In the lead roles, Joanna Gleeson and Robert O’Neill rose outstandingly to this challenge with compelling portraits of individuals forced to abandon their individuality and counter the lies of the state by creating a fiction of their own. Laura Ings Self made a sinister handler for the pair, while BLT debutant Raphael Olumole was well cast as a replacement Edgar.
The second play, Joseph K (based on Franz Kafka’s The Trial), shows how a man in what seems a secure position gradually be comes utterly insecure, as his life appears to fall apart. This being Kafka country, the reasons for K’s troubles – which start with what seems to be a random arrest – are not made explicit. However, given that he’s a banker who treats subordinates with contempt, colleagues with suspicion and takes advantage of vulnerable women, could it be that K’s accuser is his own conscience and we are witnessing a self-propelled descent into paranoia?
Treading this Kafkaesque tightrope is tricky for any actor, but Joe Dominic did it with ease, complementing his appearance as a preppy house visitor in Edgar and Annabel where his tuneless karaoke was a comic highlight.
He was supported by a cast who brought this dystopian nightmare vividly to life via a gallery of all-too-recognisable modern horrors; a lawyer whom no-one can understand, a customer help operative who can’t help and a legal department run by procedures that even its employees can’t make head nor tail of.

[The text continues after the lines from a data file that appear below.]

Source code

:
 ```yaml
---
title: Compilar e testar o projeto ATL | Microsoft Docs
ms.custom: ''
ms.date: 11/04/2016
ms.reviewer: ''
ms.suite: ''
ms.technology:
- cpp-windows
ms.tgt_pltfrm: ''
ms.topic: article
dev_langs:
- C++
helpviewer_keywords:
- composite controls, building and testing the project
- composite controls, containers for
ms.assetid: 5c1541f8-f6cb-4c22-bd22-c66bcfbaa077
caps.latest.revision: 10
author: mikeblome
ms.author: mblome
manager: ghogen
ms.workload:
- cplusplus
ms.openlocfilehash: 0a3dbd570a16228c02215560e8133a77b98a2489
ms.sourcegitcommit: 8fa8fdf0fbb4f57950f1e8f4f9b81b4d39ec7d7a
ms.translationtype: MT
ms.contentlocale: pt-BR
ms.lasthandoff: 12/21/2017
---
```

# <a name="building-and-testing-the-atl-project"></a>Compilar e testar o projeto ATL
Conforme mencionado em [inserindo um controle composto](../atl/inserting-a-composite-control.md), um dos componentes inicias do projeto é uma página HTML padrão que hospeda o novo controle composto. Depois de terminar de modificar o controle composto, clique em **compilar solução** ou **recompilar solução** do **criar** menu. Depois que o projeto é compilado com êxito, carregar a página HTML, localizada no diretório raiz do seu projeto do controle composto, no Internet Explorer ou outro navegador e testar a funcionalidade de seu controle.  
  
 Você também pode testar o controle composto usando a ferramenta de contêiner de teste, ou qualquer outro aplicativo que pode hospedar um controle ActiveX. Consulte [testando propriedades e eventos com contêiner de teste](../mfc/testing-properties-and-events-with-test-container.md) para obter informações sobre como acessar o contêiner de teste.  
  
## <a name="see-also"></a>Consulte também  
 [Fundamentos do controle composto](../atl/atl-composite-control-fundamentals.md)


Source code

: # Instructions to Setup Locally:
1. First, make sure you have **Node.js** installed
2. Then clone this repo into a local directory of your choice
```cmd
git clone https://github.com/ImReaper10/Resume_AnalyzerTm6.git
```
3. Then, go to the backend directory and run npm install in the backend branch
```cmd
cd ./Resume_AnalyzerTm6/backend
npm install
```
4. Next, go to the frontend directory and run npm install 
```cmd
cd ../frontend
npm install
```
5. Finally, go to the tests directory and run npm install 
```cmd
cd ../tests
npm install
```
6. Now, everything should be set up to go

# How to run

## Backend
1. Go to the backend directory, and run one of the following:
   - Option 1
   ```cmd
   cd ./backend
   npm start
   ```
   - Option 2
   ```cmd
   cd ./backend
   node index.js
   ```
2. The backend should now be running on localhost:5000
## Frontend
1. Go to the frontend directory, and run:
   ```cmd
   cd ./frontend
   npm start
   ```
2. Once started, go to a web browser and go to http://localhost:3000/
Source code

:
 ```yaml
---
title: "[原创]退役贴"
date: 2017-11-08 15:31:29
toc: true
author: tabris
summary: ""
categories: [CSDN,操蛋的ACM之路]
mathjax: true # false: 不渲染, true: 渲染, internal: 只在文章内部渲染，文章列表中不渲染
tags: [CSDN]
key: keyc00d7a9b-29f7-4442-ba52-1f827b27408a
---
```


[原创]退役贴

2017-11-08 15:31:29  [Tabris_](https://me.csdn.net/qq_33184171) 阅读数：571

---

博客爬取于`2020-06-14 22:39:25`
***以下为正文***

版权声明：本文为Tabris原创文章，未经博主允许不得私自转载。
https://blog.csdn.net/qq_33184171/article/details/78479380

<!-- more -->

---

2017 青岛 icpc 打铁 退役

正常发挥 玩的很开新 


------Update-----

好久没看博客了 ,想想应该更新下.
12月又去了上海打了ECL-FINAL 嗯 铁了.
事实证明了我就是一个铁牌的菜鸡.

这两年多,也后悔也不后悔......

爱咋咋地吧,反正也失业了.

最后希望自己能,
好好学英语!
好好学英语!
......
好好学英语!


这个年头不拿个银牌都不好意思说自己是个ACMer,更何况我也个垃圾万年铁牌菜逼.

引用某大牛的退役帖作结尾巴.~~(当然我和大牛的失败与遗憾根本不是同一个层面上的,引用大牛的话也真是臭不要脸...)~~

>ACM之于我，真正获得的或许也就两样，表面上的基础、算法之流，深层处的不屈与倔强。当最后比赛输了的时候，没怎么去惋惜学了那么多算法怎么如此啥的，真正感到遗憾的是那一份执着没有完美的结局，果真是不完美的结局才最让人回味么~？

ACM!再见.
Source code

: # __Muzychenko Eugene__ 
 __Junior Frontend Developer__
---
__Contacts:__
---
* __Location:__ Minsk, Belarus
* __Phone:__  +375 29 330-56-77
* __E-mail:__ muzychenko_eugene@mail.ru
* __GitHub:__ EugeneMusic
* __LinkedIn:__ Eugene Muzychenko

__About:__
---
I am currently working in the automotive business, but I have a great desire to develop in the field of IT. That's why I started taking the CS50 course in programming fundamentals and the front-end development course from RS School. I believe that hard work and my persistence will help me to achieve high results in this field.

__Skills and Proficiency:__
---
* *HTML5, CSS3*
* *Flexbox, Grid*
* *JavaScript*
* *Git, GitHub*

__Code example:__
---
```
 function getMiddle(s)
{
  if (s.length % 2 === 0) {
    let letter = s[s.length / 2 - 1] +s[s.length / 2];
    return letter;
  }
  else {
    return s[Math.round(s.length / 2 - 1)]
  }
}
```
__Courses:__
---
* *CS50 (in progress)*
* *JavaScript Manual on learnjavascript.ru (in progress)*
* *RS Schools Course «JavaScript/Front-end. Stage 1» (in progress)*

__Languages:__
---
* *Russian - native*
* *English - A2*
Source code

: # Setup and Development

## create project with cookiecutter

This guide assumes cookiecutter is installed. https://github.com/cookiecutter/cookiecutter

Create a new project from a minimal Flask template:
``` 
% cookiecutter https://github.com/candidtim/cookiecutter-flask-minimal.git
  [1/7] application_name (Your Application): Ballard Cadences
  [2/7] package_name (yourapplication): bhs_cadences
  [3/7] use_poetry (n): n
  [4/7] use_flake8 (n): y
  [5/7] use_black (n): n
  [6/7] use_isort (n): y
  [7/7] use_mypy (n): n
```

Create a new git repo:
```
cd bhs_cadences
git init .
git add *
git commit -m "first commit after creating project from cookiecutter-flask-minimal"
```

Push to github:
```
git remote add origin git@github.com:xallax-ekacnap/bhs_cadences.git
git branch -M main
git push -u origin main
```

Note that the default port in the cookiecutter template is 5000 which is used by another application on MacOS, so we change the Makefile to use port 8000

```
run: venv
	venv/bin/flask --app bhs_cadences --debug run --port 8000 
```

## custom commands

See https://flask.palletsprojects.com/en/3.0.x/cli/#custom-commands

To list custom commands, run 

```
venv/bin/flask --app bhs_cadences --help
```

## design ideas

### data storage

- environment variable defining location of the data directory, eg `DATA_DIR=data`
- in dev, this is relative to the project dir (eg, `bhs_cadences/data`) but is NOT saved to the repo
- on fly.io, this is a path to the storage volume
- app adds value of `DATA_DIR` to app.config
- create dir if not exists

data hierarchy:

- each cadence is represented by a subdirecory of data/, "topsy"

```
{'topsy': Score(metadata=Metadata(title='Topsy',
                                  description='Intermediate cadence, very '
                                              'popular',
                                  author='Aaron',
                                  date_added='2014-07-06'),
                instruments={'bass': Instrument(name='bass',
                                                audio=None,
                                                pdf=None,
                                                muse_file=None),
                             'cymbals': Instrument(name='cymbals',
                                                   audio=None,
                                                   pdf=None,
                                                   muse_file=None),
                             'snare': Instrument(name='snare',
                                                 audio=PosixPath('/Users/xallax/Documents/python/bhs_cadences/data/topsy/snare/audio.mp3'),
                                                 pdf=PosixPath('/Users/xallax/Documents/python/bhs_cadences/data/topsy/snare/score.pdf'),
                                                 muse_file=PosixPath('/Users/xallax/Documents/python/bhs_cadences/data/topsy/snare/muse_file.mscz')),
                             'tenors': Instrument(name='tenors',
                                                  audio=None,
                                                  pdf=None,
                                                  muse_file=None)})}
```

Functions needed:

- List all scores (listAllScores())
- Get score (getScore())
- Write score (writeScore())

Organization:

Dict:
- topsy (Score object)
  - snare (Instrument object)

The structure of Joseph K – seventeen characters played by a cast of five – requires actors to switch roles quickly, often in consecutive scenes, which could have been a little confusing. Happily, this was avoided through strong characterisation, with Laura Ashenden’s ‘computer says no’ customer service centre operative and Glenn Aylott’s infuriatingly incomprehensible lawyer being particular standouts. Glenn also paired with Tom Dignum as the sushi-eating arresting officers, while Dad Needham, making his debut at BLT, served as Laura’s sidekick from Customer Services as well as contributing to the voice-overs that punctuated the show, including radio phone-ins and an automated computerised law firm.
The overall sense, even given the sinister content, was that Double Dystopia was done with imagination and just the right light tone and with some wonderful comic timing. Neither piece was played for laughs, but neither was done too earnestly either.
It was clear that directors Jane Lobb (Edgar & Annabel) and Patrick Neylan (Joseph K) had worked closely to make sure that both plays flowed fluently in the Bar, with the same space serving as both a plausible kitchen in Edgar and Annabel and a variety of venues in Joseph K, from K’s flat to his office, the lawyer’s residence and the mad glazier’s lair.
Far from being constricted by the Bar’s compact dimensions, the intense, face-to-face exchanges and claustrophobic atmosphere of fear and uncertainty in both plays were heightened by the intimate environment in which they were performed.
It made you wonder if this production would have played anything like as well on the Main Stage – which is surely the mark of a truly great Bar show.